▶ TASK ITEM:
Every entry below should appear in the answer exactly as written, apart from the pictures.

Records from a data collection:
==*==

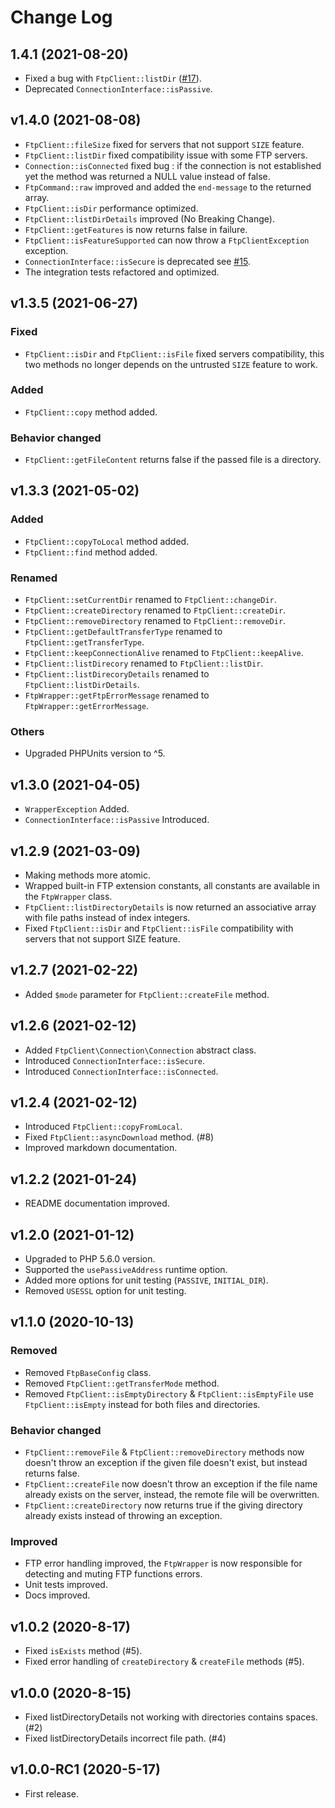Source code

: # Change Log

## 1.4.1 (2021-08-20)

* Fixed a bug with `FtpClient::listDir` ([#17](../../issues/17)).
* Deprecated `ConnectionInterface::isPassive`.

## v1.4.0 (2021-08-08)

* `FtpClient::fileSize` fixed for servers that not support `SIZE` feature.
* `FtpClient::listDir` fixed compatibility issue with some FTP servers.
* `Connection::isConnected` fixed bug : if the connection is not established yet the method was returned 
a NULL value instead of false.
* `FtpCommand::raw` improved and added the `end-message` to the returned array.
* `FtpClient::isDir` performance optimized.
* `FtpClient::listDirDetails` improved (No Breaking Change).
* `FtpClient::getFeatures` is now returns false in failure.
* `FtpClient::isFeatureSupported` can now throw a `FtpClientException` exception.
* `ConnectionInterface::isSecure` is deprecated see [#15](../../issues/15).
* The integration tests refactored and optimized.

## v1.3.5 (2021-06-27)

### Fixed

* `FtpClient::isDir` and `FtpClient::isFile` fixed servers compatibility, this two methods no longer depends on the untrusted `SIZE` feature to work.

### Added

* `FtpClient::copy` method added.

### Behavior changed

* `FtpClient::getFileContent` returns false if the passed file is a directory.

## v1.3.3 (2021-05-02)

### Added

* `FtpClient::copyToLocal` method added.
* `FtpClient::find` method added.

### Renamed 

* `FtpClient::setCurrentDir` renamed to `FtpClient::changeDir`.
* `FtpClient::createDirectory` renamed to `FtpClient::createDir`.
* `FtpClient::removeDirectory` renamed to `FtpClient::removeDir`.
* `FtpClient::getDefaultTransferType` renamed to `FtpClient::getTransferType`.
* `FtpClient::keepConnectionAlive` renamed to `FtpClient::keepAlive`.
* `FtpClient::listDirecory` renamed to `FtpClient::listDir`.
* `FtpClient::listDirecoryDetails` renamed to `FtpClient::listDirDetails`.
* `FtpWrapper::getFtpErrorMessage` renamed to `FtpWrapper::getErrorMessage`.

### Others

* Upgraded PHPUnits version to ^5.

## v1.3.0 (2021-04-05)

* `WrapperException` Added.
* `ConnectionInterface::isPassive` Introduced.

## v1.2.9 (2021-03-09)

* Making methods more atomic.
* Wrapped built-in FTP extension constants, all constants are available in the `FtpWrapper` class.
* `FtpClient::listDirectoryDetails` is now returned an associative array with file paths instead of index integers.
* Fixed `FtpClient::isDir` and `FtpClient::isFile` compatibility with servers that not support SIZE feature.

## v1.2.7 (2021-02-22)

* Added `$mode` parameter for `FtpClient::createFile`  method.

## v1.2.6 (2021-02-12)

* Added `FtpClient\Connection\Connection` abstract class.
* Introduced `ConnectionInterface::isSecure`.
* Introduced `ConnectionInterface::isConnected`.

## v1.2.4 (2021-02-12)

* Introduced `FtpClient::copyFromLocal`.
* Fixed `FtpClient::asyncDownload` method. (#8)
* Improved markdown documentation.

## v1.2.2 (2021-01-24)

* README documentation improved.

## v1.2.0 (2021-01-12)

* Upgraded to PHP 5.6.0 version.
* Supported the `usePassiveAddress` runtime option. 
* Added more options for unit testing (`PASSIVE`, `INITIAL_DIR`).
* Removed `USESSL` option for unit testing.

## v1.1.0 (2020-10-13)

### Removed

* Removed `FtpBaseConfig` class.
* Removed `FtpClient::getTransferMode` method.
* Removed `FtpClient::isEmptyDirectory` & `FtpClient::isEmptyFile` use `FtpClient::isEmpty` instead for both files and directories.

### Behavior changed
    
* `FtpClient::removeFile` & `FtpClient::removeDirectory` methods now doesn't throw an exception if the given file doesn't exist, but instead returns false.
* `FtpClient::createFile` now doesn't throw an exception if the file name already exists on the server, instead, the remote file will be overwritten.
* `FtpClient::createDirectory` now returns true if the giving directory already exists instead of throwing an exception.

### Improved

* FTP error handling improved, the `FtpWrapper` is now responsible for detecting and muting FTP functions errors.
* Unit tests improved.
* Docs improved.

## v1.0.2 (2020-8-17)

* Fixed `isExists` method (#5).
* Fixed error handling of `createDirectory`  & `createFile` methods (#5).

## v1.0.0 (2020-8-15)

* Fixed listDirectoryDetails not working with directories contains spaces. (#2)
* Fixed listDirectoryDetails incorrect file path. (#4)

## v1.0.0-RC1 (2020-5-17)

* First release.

==*==

▶ EXERCISE RESPONSE:
Source code

: # Change Log

## 1.4.1 (2021-08-20)

* Fixed a bug with `FtpClient::listDir` ([#17](../../issues/17)).
* Deprecated `ConnectionInterface::isPassive`.

## v1.4.0 (2021-08-08)

* `FtpClient::fileSize` fixed for servers that not support `SIZE` feature.
* `FtpClient::listDir` fixed compatibility issue with some FTP servers.
* `Connection::isConnected` fixed bug : if the connection is not established yet the method was returned 
a NULL value instead of false.
* `FtpCommand::raw` improved and added the `end-message` to the returned array.
* `FtpClient::isDir` performance optimized.
* `FtpClient::listDirDetails` improved (No Breaking Change).
* `FtpClient::getFeatures` is now returns false in failure.
* `FtpClient::isFeatureSupported` can now throw a `FtpClientException` exception.
* `ConnectionInterface::isSecure` is deprecated see [#15](../../issues/15).
* The integration tests refactored and optimized.

## v1.3.5 (2021-06-27)

### Fixed

* `FtpClient::isDir` and `FtpClient::isFile` fixed servers compatibility, this two methods no longer depends on the untrusted `SIZE` feature to work.

### Added

* `FtpClient::copy` method added.

### Behavior changed

* `FtpClient::getFileContent` returns false if the passed file is a directory.

## v1.3.3 (2021-05-02)

### Added

* `FtpClient::copyToLocal` method added.
* `FtpClient::find` method added.

### Renamed 

* `FtpClient::setCurrentDir` renamed to `FtpClient::changeDir`.
* `FtpClient::createDirectory` renamed to `FtpClient::createDir`.
* `FtpClient::removeDirectory` renamed to `FtpClient::removeDir`.
* `FtpClient::getDefaultTransferType` renamed to `FtpClient::getTransferType`.
* `FtpClient::keepConnectionAlive` renamed to `FtpClient::keepAlive`.
* `FtpClient::listDirecory` renamed to `FtpClient::listDir`.
* `FtpClient::listDirecoryDetails` renamed to `FtpClient::listDirDetails`.
* `FtpWrapper::getFtpErrorMessage` renamed to `FtpWrapper::getErrorMessage`.

### Others

* Upgraded PHPUnits version to ^5.

## v1.3.0 (2021-04-05)

* `WrapperException` Added.
* `ConnectionInterface::isPassive` Introduced.

## v1.2.9 (2021-03-09)

* Making methods more atomic.
* Wrapped built-in FTP extension constants, all constants are available in the `FtpWrapper` class.
* `FtpClient::listDirectoryDetails` is now returned an associative array with file paths instead of index integers.
* Fixed `FtpClient::isDir` and `FtpClient::isFile` compatibility with servers that not support SIZE feature.

## v1.2.7 (2021-02-22)

* Added `$mode` parameter for `FtpClient::createFile`  method.

## v1.2.6 (2021-02-12)

* Added `FtpClient\Connection\Connection` abstract class.
* Introduced `ConnectionInterface::isSecure`.
* Introduced `ConnectionInterface::isConnected`.

## v1.2.4 (2021-02-12)

* Introduced `FtpClient::copyFromLocal`.
* Fixed `FtpClient::asyncDownload` method. (#8)
* Improved markdown documentation.

## v1.2.2 (2021-01-24)

* README documentation improved.

## v1.2.0 (2021-01-12)

* Upgraded to PHP 5.6.0 version.
* Supported the `usePassiveAddress` runtime option. 
* Added more options for unit testing (`PASSIVE`, `INITIAL_DIR`).
* Removed `USESSL` option for unit testing.

## v1.1.0 (2020-10-13)

### Removed

* Removed `FtpBaseConfig` class.
* Removed `FtpClient::getTransferMode` method.
* Removed `FtpClient::isEmptyDirectory` & `FtpClient::isEmptyFile` use `FtpClient::isEmpty` instead for both files and directories.

### Behavior changed
    
* `FtpClient::removeFile` & `FtpClient::removeDirectory` methods now doesn't throw an exception if the given file doesn't exist, but instead returns false.
* `FtpClient::createFile` now doesn't throw an exception if the file name already exists on the server, instead, the remote file will be overwritten.
* `FtpClient::createDirectory` now returns true if the giving directory already exists instead of throwing an exception.

### Improved

* FTP error handling improved, the `FtpWrapper` is now responsible for detecting and muting FTP functions errors.
* Unit tests improved.
* Docs improved.

## v1.0.2 (2020-8-17)

* Fixed `isExists` method (#5).
* Fixed error handling of `createDirectory`  & `createFile` methods (#5).

## v1.0.0 (2020-8-15)

* Fixed listDirectoryDetails not working with directories contains spaces. (#2)
* Fixed listDirectoryDetails incorrect file path. (#4)

## v1.0.0-RC1 (2020-5-17)

* First release.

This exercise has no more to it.